Au cours des années suivantes, Milton enchaîne les disques avec brio : Milton (1970), Clube da Esquinha (1972), Milagre do Peixes (1973) – lequel est chanté sans paroles, les textes ayant été interdits par la censure -, Minas (1975), Gerais (1976), Journey to dawn (1979), Missa dos quilimbos (1982)… Il ne se laisse jamais enfermer dans un style, tente d’abolir les frontières entre le jazz, la pop, la musique religieuse – rappelons que le Minas Gerais est un des hauts-lieux du mysticisme brésilien -, le folklore, etc.
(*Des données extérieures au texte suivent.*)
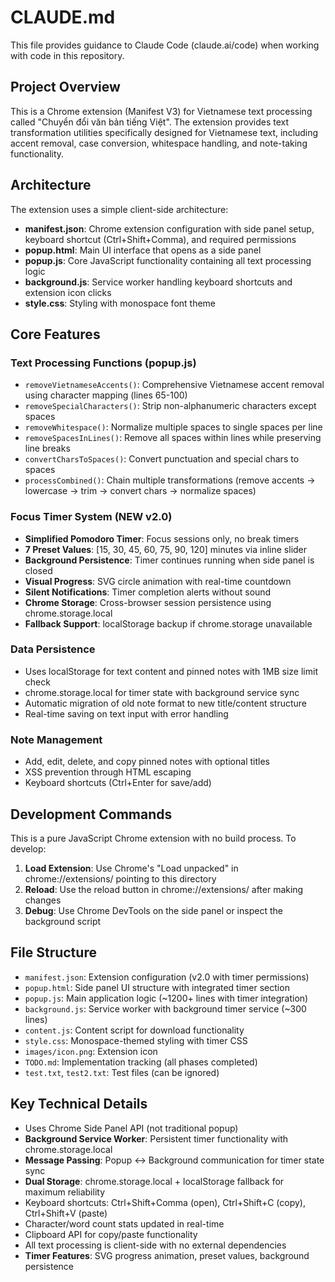 # CLAUDE.md

This file provides guidance to Claude Code (claude.ai/code) when working with code in this repository.

## Project Overview

This is a Chrome extension (Manifest V3) for Vietnamese text processing called "Chuyển đổi văn bản tiếng Việt". The extension provides text transformation utilities specifically designed for Vietnamese text, including accent removal, case conversion, whitespace handling, and note-taking functionality.

## Architecture

The extension uses a simple client-side architecture:

- **manifest.json**: Chrome extension configuration with side panel setup, keyboard shortcut (Ctrl+Shift+Comma), and required permissions
- **popup.html**: Main UI interface that opens as a side panel
- **popup.js**: Core JavaScript functionality containing all text processing logic
- **background.js**: Service worker handling keyboard shortcuts and extension icon clicks
- **style.css**: Styling with monospace font theme

## Core Features

### Text Processing Functions (popup.js)
- `removeVietnameseAccents()`: Comprehensive Vietnamese accent removal using character mapping (lines 65-100)
- `removeSpecialCharacters()`: Strip non-alphanumeric characters except spaces
- `removeWhitespace()`: Normalize multiple spaces to single spaces per line
- `removeSpacesInLines()`: Remove all spaces within lines while preserving line breaks
- `convertCharsToSpaces()`: Convert punctuation and special chars to spaces
- `processCombined()`: Chain multiple transformations (remove accents → lowercase → trim → convert chars → normalize spaces)

### Focus Timer System (NEW v2.0)
- **Simplified Pomodoro Timer**: Focus sessions only, no break timers
- **7 Preset Values**: [15, 30, 45, 60, 75, 90, 120] minutes via inline slider
- **Background Persistence**: Timer continues running when side panel is closed
- **Visual Progress**: SVG circle animation with real-time countdown
- **Silent Notifications**: Timer completion alerts without sound
- **Chrome Storage**: Cross-browser session persistence using chrome.storage.local
- **Fallback Support**: localStorage backup if chrome.storage unavailable

### Data Persistence
- Uses localStorage for text content and pinned notes with 1MB size limit check
- chrome.storage.local for timer state with background service sync
- Automatic migration of old note format to new title/content structure
- Real-time saving on text input with error handling

### Note Management
- Add, edit, delete, and copy pinned notes with optional titles
- XSS prevention through HTML escaping
- Keyboard shortcuts (Ctrl+Enter for save/add)

## Development Commands

This is a pure JavaScript Chrome extension with no build process. To develop:

1. **Load Extension**: Use Chrome's "Load unpacked" in chrome://extensions/ pointing to this directory
2. **Reload**: Use the reload button in chrome://extensions/ after making changes
3. **Debug**: Use Chrome DevTools on the side panel or inspect the background script

## File Structure

- `manifest.json`: Extension configuration (v2.0 with timer permissions)
- `popup.html`: Side panel UI structure with integrated timer section
- `popup.js`: Main application logic (~1200+ lines with timer integration)
- `background.js`: Service worker with background timer service (~300 lines)
- `content.js`: Content script for download functionality
- `style.css`: Monospace-themed styling with timer CSS
- `images/icon.png`: Extension icon
- `TODO.md`: Implementation tracking (all phases completed)
- `test.txt`, `test2.txt`: Test files (can be ignored)

## Key Technical Details

- Uses Chrome Side Panel API (not traditional popup)
- **Background Service Worker**: Persistent timer functionality with chrome.storage.local
- **Message Passing**: Popup ↔ Background communication for timer state sync
- **Dual Storage**: chrome.storage.local + localStorage fallback for maximum reliability
- Keyboard shortcuts: Ctrl+Shift+Comma (open), Ctrl+Shift+C (copy), Ctrl+Shift+V (paste)
- Character/word count stats updated in real-time
- Clipboard API for copy/paste functionality
- All text processing is client-side with no external dependencies
- **Timer Features**: SVG progress animation, preset values, background persistence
Comme il le déclarait déjà en 1980, « si on classifie tout en groupes, en castes, si on n’écoute pas de tout, si on ne cherche pas à se confronter, à se mélanger, on va à l’encontre de la fonction première de l’art. Les rencontres contribuent à casser la ségrégation ».
Après la gloire et les concerts à trente ou quarante mille personnes, les années 1990 sont un peu moins fastes pour celui que l’on peut considérer comme l’un des pionniers de la « World Music ». En 1995, les décès successifs de plusieurs proches le conduisent à tourner – un moment – le dos à la musique. Mais, comme il le racontait récemment au journal espagnol El Pais, le regard d’un enfant aperçu alors qu’il chantait une chanson le fait changer d’avis. D’où cet album, Pietá, véritable hommage à sa mère et aux femmes. Car ce sont elles qui lui ont appris à chanter, d’Amalia Rodrigues à Édith Piaf, de Sarah Vaughan à Doris Day. Marina Machado, Simone Guimarães, Maria Rita Mariano ont été invitées pour l’occasion. Si les deux premières sont déjà connues au Brésil, la troisième est la fille d’Elis Regina. Juste retour des choses : la mère lança la carrière de Milton et lui-même propulse la fille sur le devant de la scène, jouant ainsi ce rôle de passeur qu’il affectionne.
Prévue au nombre des invitées, une admiratrice de renommée mondiale : la sirène islandaise Björk… qui n’a pu participer aux enregistrements pour cause de grossesse. « Ce sera pour plus tard », indique Milton.
En attendant, les fans du chanteur brésilien peuvent déjà se laisser bercer par la mélancolie de « Tristesse », retrouver Pat Metheny et Herbie Hancock sur « Cantaloupe Island » ou pleurer sur « A lágrima e o Rio ». Une écoute attentive de Pietá ne pourra que confirmer ce que disait l’évêque Pedro Castaldaliga : « Milton chante, les étoiles ne peuvent s’empêcher d’être émues ».